Une image permet de comprendre aisément pourquoi il ne faut pas avoir peur de l'intelligence artificielle en soi mais simplement de comment on l'utilise : imaginez tout simplement, le problème ne vient jamais du marteau mais de la main qui le tient.

Si le projet de convention-cadre est une avancée majeure pour l'encadrement et la régulation des usages de l'intelligence artificielle, comme la rapporteure, je déplore que l'usage de l'intelligence artificielle par les acteurs privés soit moins encadré que l'usage par les acteurs publics. Cette disparité ne peut subsister sans créer un danger : que des acteurs privés, souvent plus en pointe que les acteurs publics dans le domaine des nouvelles technologies, emploient l'intelligence artificielle avec des méthodes ou des buts qui pourraient porter atteinte aux droits de l'homme ou à l'État de droit.

Ainsi, que dirions-nous si une entreprise décidait de procéder à une collecte massive de données personnelles - par exemple de publications sur les réseaux sociaux - pour ensuite mener une opération de désinformation ou de propagande sur un sujet précis lors d'une élection ou durant la préparation d'un débat parlementaire ?

Nos pays savent à quel point la lutte informationnelle menée par certains pays contre nos démocraties peut avoir des conséquences graves. Nous ne devons pas rester naïfs : de grandes entreprises privées ont également des intérêts qui pourraient les pousser à un dévoiement de l'intelligence artificielle.

Malgré ce point, que la rapporteure a pu longuement développer dans le projet de rapport que nous examinons, nous nous félicitons qu'une prochaine convention puisse encadrer l'usage de l'intelligence artificielle en matière de droits de l'homme, de démocratie et d'État de droit.

C'est pourquoi nous appelons à voter en faveur de ce projet d'avis et de rapport.

Je vous remercie.

2. L'intervention de Mme Mireille Clapot

Merci, Madame la Présidente.

Madame la rapporteure,

Votre excellent rapport, Madame ÆVARSDÓTTIR, montre que le Conseil de l'Europe est le bon niveau pour établir un instrument juridique contraignant afin que l'intelligence artificielle soit encadrée pour les questions de droits humains, de démocratie et d'État de droit. À l'échelle d'un État membre, ce serait inopérant ; et à l'échelle mondiale, il y aurait trop d'intérêts divergents. Donc oui à cette ambition de régulation consensuelle, dont la voie a été ouverte par plusieurs travaux de notre Assemblée en 2020.
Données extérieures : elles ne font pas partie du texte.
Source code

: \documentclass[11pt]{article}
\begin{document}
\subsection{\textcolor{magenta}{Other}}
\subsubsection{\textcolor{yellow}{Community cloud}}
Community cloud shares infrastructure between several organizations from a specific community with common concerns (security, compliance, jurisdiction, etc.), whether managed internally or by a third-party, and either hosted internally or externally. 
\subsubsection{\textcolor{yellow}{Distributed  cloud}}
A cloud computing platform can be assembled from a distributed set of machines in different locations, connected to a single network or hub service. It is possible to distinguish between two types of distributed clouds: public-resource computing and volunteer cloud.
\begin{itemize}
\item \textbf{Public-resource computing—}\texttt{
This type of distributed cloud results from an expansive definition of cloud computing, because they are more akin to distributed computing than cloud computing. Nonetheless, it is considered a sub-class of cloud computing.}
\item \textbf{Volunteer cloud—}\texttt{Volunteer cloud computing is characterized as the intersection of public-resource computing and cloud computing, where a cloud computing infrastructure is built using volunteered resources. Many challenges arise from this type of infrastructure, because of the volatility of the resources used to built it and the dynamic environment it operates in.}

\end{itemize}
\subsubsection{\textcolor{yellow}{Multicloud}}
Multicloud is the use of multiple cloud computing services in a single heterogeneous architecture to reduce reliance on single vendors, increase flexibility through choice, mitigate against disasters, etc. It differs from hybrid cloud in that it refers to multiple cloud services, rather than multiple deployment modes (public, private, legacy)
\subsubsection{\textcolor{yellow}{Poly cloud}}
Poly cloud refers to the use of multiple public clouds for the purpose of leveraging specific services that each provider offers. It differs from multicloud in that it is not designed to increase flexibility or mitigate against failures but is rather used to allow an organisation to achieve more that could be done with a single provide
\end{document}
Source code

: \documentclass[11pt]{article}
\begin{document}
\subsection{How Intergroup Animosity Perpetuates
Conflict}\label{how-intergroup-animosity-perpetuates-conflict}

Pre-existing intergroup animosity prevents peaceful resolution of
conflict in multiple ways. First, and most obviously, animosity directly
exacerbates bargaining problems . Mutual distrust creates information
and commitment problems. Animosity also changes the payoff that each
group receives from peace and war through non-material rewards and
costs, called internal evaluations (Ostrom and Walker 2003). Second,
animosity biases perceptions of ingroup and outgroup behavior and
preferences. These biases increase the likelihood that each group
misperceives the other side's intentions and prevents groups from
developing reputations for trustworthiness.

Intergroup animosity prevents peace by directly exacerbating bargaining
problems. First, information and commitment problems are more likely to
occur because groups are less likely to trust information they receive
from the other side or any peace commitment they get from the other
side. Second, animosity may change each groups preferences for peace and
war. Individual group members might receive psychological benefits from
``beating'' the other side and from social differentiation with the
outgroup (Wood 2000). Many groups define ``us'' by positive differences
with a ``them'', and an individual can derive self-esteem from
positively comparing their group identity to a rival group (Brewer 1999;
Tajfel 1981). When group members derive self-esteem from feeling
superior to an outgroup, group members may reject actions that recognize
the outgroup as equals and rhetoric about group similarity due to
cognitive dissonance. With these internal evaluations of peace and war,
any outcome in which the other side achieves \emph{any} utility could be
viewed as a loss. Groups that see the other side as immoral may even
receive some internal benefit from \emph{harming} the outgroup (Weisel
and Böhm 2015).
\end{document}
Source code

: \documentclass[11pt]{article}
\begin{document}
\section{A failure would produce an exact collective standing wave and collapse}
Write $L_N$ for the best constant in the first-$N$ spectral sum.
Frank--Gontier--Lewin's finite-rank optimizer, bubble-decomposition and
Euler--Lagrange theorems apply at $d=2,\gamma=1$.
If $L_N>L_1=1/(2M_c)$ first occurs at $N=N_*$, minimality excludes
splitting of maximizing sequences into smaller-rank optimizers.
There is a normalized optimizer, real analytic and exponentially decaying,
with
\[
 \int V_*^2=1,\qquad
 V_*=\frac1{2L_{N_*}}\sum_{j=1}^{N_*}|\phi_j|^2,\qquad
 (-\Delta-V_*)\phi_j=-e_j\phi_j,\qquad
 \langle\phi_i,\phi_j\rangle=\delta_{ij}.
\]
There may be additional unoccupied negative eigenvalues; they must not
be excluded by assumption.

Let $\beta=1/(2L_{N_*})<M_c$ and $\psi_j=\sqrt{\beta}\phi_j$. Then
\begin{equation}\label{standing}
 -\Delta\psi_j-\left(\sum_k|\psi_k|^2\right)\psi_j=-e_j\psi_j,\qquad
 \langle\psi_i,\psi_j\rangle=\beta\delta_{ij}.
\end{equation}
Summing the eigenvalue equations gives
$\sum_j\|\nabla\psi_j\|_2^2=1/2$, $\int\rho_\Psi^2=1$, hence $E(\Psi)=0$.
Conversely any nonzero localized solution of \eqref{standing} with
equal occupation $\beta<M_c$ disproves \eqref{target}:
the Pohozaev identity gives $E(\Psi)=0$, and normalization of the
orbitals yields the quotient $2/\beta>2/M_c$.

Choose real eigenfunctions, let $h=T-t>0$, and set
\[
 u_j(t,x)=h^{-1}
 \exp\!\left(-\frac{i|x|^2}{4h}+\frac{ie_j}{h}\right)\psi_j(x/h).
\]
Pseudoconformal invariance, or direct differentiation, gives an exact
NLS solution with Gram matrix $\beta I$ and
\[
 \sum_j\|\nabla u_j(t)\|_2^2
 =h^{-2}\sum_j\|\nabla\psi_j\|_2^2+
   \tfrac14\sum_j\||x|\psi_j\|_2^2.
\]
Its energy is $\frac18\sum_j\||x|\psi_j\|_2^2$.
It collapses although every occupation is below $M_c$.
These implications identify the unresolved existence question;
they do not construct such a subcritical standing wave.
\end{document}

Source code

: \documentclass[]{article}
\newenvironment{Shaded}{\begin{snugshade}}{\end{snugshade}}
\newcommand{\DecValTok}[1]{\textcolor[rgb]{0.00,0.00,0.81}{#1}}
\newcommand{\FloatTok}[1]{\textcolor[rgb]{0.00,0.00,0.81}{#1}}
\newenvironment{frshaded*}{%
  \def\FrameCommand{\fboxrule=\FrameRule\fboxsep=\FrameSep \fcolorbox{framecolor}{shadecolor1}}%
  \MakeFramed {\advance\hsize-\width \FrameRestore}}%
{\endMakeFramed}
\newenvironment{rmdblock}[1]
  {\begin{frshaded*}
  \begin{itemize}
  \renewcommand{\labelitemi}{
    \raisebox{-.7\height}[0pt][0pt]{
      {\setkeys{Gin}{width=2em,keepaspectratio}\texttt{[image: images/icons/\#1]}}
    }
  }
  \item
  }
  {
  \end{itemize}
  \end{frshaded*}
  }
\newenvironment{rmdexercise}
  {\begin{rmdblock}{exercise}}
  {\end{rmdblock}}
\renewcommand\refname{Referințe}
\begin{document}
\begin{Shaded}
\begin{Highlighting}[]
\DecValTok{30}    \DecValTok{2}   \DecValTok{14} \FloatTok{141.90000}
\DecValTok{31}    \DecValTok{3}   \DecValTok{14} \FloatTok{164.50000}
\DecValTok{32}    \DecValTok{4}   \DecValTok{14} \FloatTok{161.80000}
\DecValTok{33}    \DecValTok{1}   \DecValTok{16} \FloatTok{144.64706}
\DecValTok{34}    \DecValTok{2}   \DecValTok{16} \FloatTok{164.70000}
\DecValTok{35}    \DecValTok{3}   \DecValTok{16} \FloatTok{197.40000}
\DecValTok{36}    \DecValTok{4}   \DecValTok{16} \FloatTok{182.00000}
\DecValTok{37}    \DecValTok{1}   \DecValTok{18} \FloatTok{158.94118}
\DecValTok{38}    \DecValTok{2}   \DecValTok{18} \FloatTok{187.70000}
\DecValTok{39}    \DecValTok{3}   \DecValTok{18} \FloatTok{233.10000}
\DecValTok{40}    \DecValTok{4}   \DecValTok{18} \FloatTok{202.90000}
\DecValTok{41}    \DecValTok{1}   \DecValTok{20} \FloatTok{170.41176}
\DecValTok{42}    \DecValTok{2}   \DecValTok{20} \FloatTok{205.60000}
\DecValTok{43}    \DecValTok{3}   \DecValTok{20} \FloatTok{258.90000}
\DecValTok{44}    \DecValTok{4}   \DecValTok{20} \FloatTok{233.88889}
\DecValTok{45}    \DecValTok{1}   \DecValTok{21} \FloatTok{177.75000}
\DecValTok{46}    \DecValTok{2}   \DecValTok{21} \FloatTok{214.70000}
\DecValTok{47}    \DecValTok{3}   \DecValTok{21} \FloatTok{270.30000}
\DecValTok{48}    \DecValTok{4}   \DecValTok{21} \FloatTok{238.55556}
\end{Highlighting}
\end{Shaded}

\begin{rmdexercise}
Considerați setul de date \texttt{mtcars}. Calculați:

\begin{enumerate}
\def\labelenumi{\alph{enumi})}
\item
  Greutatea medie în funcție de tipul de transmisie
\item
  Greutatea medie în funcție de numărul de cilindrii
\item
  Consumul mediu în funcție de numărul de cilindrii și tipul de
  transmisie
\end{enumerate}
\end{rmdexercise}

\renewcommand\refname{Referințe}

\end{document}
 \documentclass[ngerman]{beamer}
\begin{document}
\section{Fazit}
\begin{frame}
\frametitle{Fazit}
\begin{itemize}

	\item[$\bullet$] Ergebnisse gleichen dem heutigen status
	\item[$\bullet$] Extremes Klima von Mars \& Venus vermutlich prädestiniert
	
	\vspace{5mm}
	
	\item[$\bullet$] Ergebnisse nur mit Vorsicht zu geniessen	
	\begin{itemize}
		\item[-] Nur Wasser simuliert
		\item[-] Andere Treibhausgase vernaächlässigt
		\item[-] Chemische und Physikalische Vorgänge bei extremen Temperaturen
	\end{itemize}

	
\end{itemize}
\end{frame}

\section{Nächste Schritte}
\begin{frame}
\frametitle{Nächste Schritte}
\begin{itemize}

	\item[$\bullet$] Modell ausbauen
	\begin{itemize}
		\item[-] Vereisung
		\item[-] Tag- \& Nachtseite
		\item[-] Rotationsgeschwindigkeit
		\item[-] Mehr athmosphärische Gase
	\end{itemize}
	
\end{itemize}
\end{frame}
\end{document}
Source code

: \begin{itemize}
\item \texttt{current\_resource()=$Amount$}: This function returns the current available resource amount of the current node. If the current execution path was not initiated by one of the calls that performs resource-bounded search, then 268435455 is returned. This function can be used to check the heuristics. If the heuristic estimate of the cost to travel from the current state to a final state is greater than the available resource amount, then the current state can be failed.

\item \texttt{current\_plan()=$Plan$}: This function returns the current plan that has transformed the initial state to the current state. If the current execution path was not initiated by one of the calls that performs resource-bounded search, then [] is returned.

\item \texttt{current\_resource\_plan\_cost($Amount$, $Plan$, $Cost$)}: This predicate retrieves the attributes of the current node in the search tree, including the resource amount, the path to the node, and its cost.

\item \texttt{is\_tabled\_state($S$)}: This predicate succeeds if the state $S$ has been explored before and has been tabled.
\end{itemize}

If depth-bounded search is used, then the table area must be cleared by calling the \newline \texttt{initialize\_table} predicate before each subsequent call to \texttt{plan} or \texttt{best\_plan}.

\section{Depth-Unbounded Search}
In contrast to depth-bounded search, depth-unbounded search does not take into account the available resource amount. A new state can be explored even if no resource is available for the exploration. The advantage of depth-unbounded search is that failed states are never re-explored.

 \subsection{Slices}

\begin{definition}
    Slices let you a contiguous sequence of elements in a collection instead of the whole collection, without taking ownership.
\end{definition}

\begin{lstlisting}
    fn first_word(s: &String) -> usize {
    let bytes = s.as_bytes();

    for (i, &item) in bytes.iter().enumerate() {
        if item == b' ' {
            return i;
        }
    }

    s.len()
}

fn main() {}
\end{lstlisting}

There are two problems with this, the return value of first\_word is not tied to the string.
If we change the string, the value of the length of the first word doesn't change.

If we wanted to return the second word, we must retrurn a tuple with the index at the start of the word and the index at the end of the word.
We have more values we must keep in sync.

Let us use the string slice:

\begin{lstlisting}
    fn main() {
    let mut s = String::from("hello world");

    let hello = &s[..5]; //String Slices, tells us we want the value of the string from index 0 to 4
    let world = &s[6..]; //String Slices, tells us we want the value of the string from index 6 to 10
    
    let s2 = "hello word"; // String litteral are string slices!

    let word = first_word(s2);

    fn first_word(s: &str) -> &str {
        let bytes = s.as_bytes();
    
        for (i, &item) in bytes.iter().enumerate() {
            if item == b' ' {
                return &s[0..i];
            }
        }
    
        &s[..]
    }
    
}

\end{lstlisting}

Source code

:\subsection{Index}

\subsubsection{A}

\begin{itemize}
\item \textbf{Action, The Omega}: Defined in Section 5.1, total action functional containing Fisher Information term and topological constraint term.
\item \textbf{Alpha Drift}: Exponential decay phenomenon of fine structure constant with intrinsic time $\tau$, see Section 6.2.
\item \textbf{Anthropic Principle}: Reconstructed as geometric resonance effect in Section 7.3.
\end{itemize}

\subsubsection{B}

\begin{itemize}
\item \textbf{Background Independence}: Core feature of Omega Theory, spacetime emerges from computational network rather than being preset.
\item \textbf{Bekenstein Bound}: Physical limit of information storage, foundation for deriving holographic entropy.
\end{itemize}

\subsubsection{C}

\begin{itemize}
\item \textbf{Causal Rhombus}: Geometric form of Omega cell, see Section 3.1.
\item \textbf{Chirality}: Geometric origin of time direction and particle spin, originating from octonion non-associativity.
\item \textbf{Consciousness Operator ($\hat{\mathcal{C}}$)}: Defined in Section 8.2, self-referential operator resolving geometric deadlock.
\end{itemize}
Mais depuis, la technologie a bien progressé et l'arrivée de l'intelligence générative qui produit textes, images et vidéos sur simple demande a démontré les possibilités ouvertes par ce nouvel outil, car au fond ce n'est qu'un outil. Hélas, et nous le voyons en cette période électorale où la moitié des électeurs du monde sont appelés aux urnes, le harcèlement en ligne, les discours de haine et la désinformation sont malheureusement trop souvent les résultats les plus évidents de cette nouvelle technologie.

Alors, je voudrais noter qu'ils ciblent particulièrement les femmes et les filles, et je voudrais appeler mes collègues à réfléchir à ces enjeux. L'intelligence artificielle doit être abordée d'un point de vue d'égalité de genre, c'est le cas dans l'article 10, mais j'aimerais aussi que cela inclue une vision progressiste et optimiste - et d'ailleurs, vous le mentionnez au paragraphe 34 de votre rapport.

En effet, il existe aussi des opportunités pour ouvrir de nouvelles perspectives d'emploi, puisque tous les métiers vont être bouleversés, et pour ouvrir de nouvelles responsabilités aux femmes, y compris dans le champ politique. Et pour cela, toute forme de biais dus à l'IA doit être prévenue.

Mais il faut aller plus loin.

Il faut que la protection des données à caractère personnel soit un atout et non un frein, pour constituer des cohortes de données capables d'alimenter les entreprises soumises à nos règlementations. Sans ce carburant des données, nos entreprises ne peuvent pas travailler.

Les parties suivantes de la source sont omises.